Printemps ou hiver arabe : entre « dictatures nouvelles » et « modernisme réinventé »

Dans le cadre des Rencontres d’Averroès, reproduites pour la première fois à Beyrouth, une table ronde a été organisée pour confronter les avis sur les mouvances régionales.

Le titre de « Printemps ou hiver arabe ? », souvent accolé aux débats sur les mouvances qui restructurent la région depuis 2010, paraît de prime abord comme un cliché. Comme s’il venait consacrer l’écart, déjà consolidé, entre ceux qui défendent un réveil irréversible des peuples et ceux qui se méfient des revers de la révolution, dissimulés dans une illusion de réforme. Sauf que les intervenants à la table ronde organisée au théâtre Tournesol, dans le cadre des Rencontres d’Averroès, ont contourné les arguments prévisibles. 

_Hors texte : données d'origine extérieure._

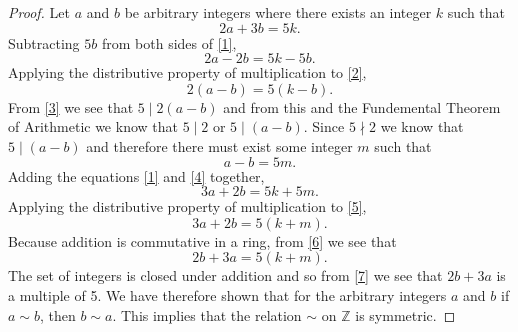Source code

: \documentclass[12pt]{article}
\begin{document}
\begin{proof}
Let $a$ and $b$ be arbitrary integers where there exists an integer $k$ such that
\begin{equation}\label{1}
2a + 3b = 5k.
\end{equation}
Subtracting $5b$ from both sides of \eqref{1},
\begin{equation}\label{2}
2a - 2b = 5k - 5b.
\end{equation}
Applying the distributive property of multiplication to \eqref{2},
\begin{equation}\label{3}
2(a-b) = 5(k-b).
\end{equation}
From \eqref{3} we see that $5\mid 2(a-b)$ and from this and the Fundemental Theorem of Arithmetic we know that $5\mid 2$ or $5\mid (a-b)$. Since $5 \nmid 2$ we know that $5\mid (a-b)$ and therefore there must exist some integer $m$ such that
\begin{equation}\label{4}
a-b=5m.
\end{equation}
Adding the equations \eqref{1} and \eqref{4} together,
\begin{equation}\label{5}
3a + 2b = 5k + 5m.
\end{equation}
Applying the distributive property of multiplication to \eqref{5},
\begin{equation}\label{6}
3a + 2b = 5(k+m).
\end{equation}
Because addition is commutative in a ring, from \eqref{6} we see that
\begin{equation}\label{7}
2b + 3a = 5(k+m).
\end{equation}
The set of integers is closed under addition and so from \eqref{7} we see that $2b+3a$ is a multiple of 5. We have therefore shown that for the arbitrary integers $a$ and $b$ if $a\sim b$, then $b \sim a$. This implies that the relation $\sim$ on $\mathbb{Z}$ is symmetric.
\end{proof}
\end{document}
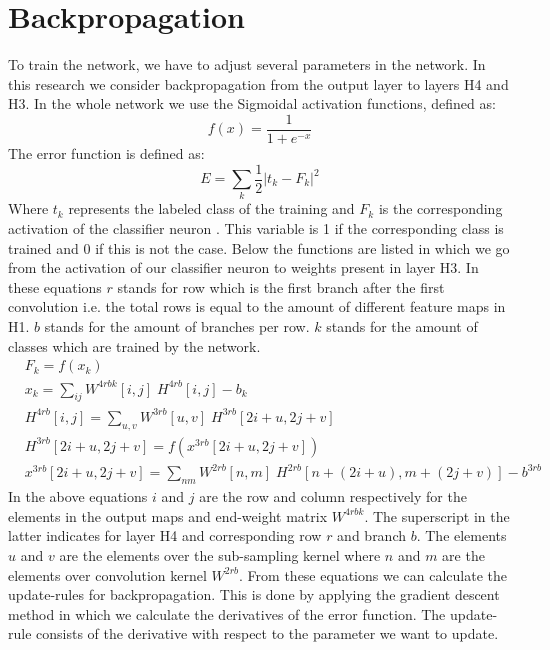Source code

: \documentclass[a4paper,onecolumn]{report}
\begin{document}
\section{Backpropagation}
\label{sec:BP}
To train the network, we have to adjust several parameters in the network. In this research we consider backpropagation from the output layer to layers H4 and H3. In the whole network we use the Sigmoidal activation functions, defined as:
\begin{equation}
f(x)=\frac{1}{1+e^{-x}} 
\end{equation}	
The error function is defined as:
\begin{equation}
E=\sum_{k} \frac{1}{2}|t_k-F_{k}|^{2}
\end{equation}
Where $t_k$ represents the labeled class of the training and $F_{k}$ is the corresponding activation of the classifier neuron . This variable is 1 if the corresponding class is trained and 0 if this is not the case. Below the functions are listed in which we go from the activation of our classifier neuron to weights present in layer H3. In these equations $r$ stands for row which is the first branch after the first convolution i.e. the total rows is equal to the amount of different feature maps in H1. $b$ stands for the amount of branches per row. $k$ stands for the amount of classes which are trained by the network.
\begin{equation}
\begin{split}
	&F_{k}= f( x_{k}) \\
	& x_{k}=\sum_{ij} W^{4rbk}[i,j] \; H^{4rb}[i,j] - b_{k} \\
	&H^{4rb}[i,j]= \sum_{u,v} W^{3rb}[u,v] \; H^{3rb} [2i+u,2j+v] \\
	&H^{3rb} [2i+u,2j+v]= f\left (x^{3rb}[2i+u,2j+v] \right) \\
	&x^{3rb}[2i+u,2j+v]=\sum_{nm} W^{2rb}[n,m] \; H^{2rb}[n+(2i+u),m+(2j+v)] -b^{3rb}
\end{split}
\end{equation}
In the above equations $i$ and $j$ are the row and column respectively for the elements in the output maps and end-weight matrix $ W^{4rbk}$. The superscript in the latter indicates for layer H4 and corresponding row $r$ and branch $b$. The elements $u$ and $v$ are the elements over the sub-sampling kernel where $n$ and $m$ are the elements over convolution kernel $W^{2rb}$. From these equations we can calculate the update-rules for backpropagation. This is done by applying the gradient descent method in which we calculate the derivatives of the error function. The update-rule consists of the derivative with respect to the parameter we want to update.  
\end{document}
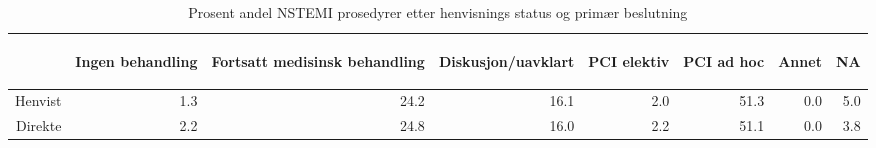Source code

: \documentclass[presentation,xcolor=pdftex,dvipsnames,table]{beamer}
\begin{document}
\begin{frame}
\begin{tiny}
\begin{table}[ht]
\centering
\begin{tabular}{rrrrrrrr}
  \toprule
 & \begin{sideways} Ingen behandling \end{sideways} & \begin{sideways} Fortsatt medisinsk behandling \end{sideways} & \begin{sideways} Diskusjon/uavklart \end{sideways} & \begin{sideways} PCI elektiv \end{sideways} & \begin{sideways} PCI ad hoc \end{sideways} & \begin{sideways} Annet \end{sideways} & \begin{sideways} NA \end{sideways} \\ 
  \midrule
Henvist & 1.3 & 24.2 & 16.1 & 2.0 & 51.3 & 0.0 & 5.0 \\ 
  Direkte & 2.2 & 24.8 & 16.0 & 2.2 & 51.1 & 0.0 & 3.8 \\ 
   \bottomrule
\end{tabular}
\caption{Prosent andel NSTEMI prosedyrer etter henvisnings status og primær beslutning} 
\end{table}\end{tiny}
\end{frame}
\end{document}
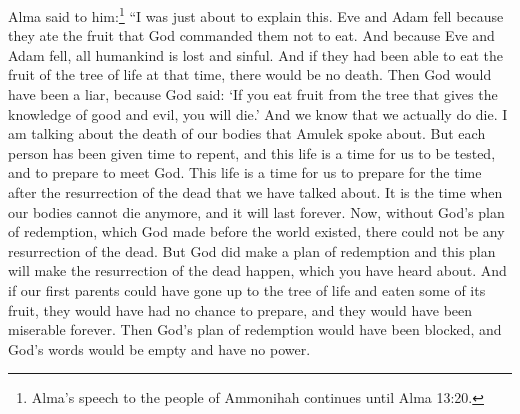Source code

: Alma said to him:\footnote{Alma's speech to the people of Ammonihah continues until Alma 13:20.} ``I was just about to explain this. Eve and Adam fell because they ate the fruit that God commanded them not to eat. And because Eve and Adam fell, all humankind is lost and sinful.
\bverse \iffalse And now behold, I say unto you that if it had been possible for Adam to have partaken of the fruit of the tree of life at that time, there would have been no death, and the word would have been void, making God a liar, for he said: If thou eat thou shalt surely die. \fi
And if they had been able to eat the fruit of the tree of life at that time, there would be no death. Then God would have been a liar, because God said: \lq If you eat fruit from the tree that gives the knowledge of good and evil, you will die.\rq 
\bverse \iffalse And we see that death comes upon mankind, yea, the death which has been spoken of by Amulek, which is the temporal death; nevertheless there was a space granted unto man in which he might repent; therefore this life became a probationary state; a time to prepare to meet God; a time to prepare for that endless state which has been spoken of by us, which is after the resurrection of the dead. \fi
And we know that we actually do die. I am talking about the death of our bodies that Amulek spoke about. But each person has been given time to repent, and this life is a time for us to be tested, and to prepare to meet God. This life is a time for us to prepare for the time after the resurrection of the dead that we have talked about. It is the time when our bodies cannot die anymore, and it will last forever.
\bverse \iffalse Now, if it had not been for the plan of redemption, which was laid from the foundation of the world, there could have been no resurrection of the dead; but there was a plan of redemption laid, which shall bring to pass the resurrection of the dead, of which has been spoken. \fi
Now, without God's plan of redemption, which God made before the world existed, there could not be any resurrection of the dead. But God did make a plan of redemption and this plan will make the resurrection of the dead happen, which you have heard about.
\bverse \iffalse And now behold, if it were possible that our first parents could have gone forth and partaken of the tree of life they would have been forever miserable, having no preparatory state; and thus the plan of redemption would have been frustrated, and the word of God would have been void, taking none effect. \fi
And if our first parents could have gone up to the tree of life and eaten some of its fruit, they would have had no chance to prepare, and they would have been miserable forever. Then God's plan of redemption would have been blocked, and God's words would be empty and have no power.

D’abord, toute approche idéaliste a été une fois pour toutes écartée du débat, laissant la place, d’une part, au pessimisme réfléchi et provocateur du journaliste Pierre Abi Saab et, de l’autre, à la volonté de Yves Gonzalez Quijano, chercheur et auteur des Arabités numériques : le printemps du web arabe, d’entrevoir un nouveau modernisme défini par les jeunes Arabes. Cette perspective est relayée par l’attention aux nuances des comportements sur le terrain, portée par Nicolas Dot-Pouillard, chercheur à l’Institut français du Proche-Orient (IFPO). À ces différents angles s’est ajoutée l’approche mystique du metteur en scène Roger Assaf, fondée sur l’humanisme de l’islam.

Des « intérêts occidentaux »
Pierre Abi Saab a axé son intervention sur le brusque « retour à la réalité », après l’évocation éphémère du « rêve de plusieurs générations qui se réalisait en direct à la télé ». Si produire le changement c’est « faire table rase du passé », il aurait fallu par exemple que les accords de paix entre l’Égypte et Israël soient revus, dans le cadre d’un « réexamen des relations avec ce dernier, sur base d’une confrontation pour une paix juste ». Évoquant à plusieurs reprises « la justice » comme indicateur d’une réforme effective, le journaliste tend plutôt à croire que les démarches ayant fait suite aux soulèvements ne sont qu’un pur produit « d’intérêts occidentaux... ». Il fonde son scepticisme sur la montée des islamistes, « nouvelle tyrannie difficilement éjectable puisque les forces élues changent les règles du jeu de manière à garder le pouvoir avec la bénédiction de l’Occident ». Même les ONG, ces « nouveaux gardiens de la révolution », seraient l’outil des puissances occidentales. Son approche, mue par une phobie de quelque mainmise américaine et sioniste, dont il veille pourtant à se défendre, porte également une crainte pour la créativité culturelle dans la région.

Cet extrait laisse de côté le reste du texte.